> [Material supplied]:
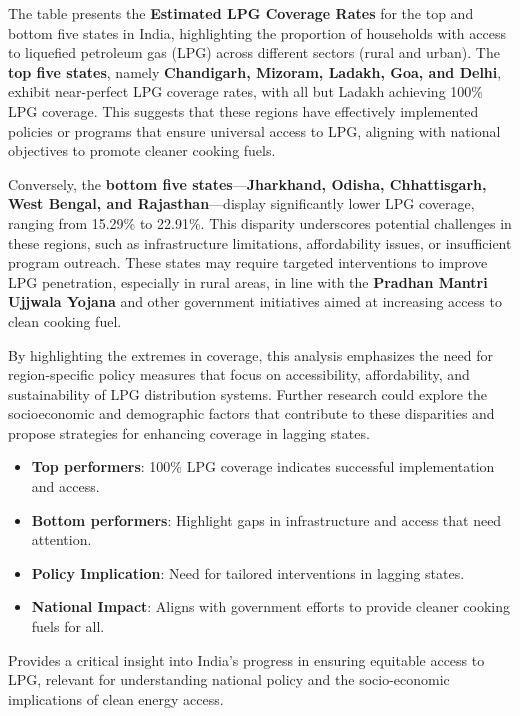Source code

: \documentclass{article}
\begin{document}
The table presents the \textbf{Estimated LPG Coverage Rates} for the top and bottom five states in India, highlighting the proportion of households with access to liquefied petroleum gas (LPG) across different sectors (rural and urban). The \textbf{top five states}, namely \textbf{Chandigarh, Mizoram, Ladakh, Goa, and Delhi}, exhibit near-perfect LPG coverage rates, with all but Ladakh achieving 100\% LPG coverage. This suggests that these regions have effectively implemented policies or programs that ensure universal access to LPG, aligning with national objectives to promote cleaner cooking fuels.

Conversely, the \textbf{bottom five states}—\textbf{Jharkhand, Odisha, Chhattisgarh, West Bengal, and Rajasthan}—display significantly lower LPG coverage, ranging from 15.29\% to 22.91\%. This disparity underscores potential challenges in these regions, such as infrastructure limitations, affordability issues, or insufficient program outreach. These states may require targeted interventions to improve LPG penetration, especially in rural areas, in line with the \textbf{Pradhan Mantri Ujjwala Yojana} and other government initiatives aimed at increasing access to clean cooking fuel.

By highlighting the extremes in coverage, this analysis emphasizes the need for region-specific policy measures that focus on accessibility, affordability, and sustainability of LPG distribution systems. Further research could explore the socioeconomic and demographic factors that contribute to these disparities and propose strategies for enhancing coverage in lagging states.

\vspace{0.3cm}

\begin{itemize}
	\item \textbf{Top performers}: 100\% LPG coverage indicates successful implementation and access.
	\item \textbf{Bottom performers}: Highlight gaps in infrastructure and access that need attention.
	\item \textbf{Policy Implication}: Need for tailored interventions in lagging states.
	\item \textbf{National Impact}: Aligns with government efforts to provide cleaner cooking fuels for all.
\end{itemize}

Provides a critical insight into India's progress in ensuring equitable access to LPG, relevant for understanding national policy and the socio-economic implications of clean energy access.
\end{document}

> [What needs to be done]:
Using the data above, count every line that contains the word "India", then give the count and nothing more.

> [Written answer]:
2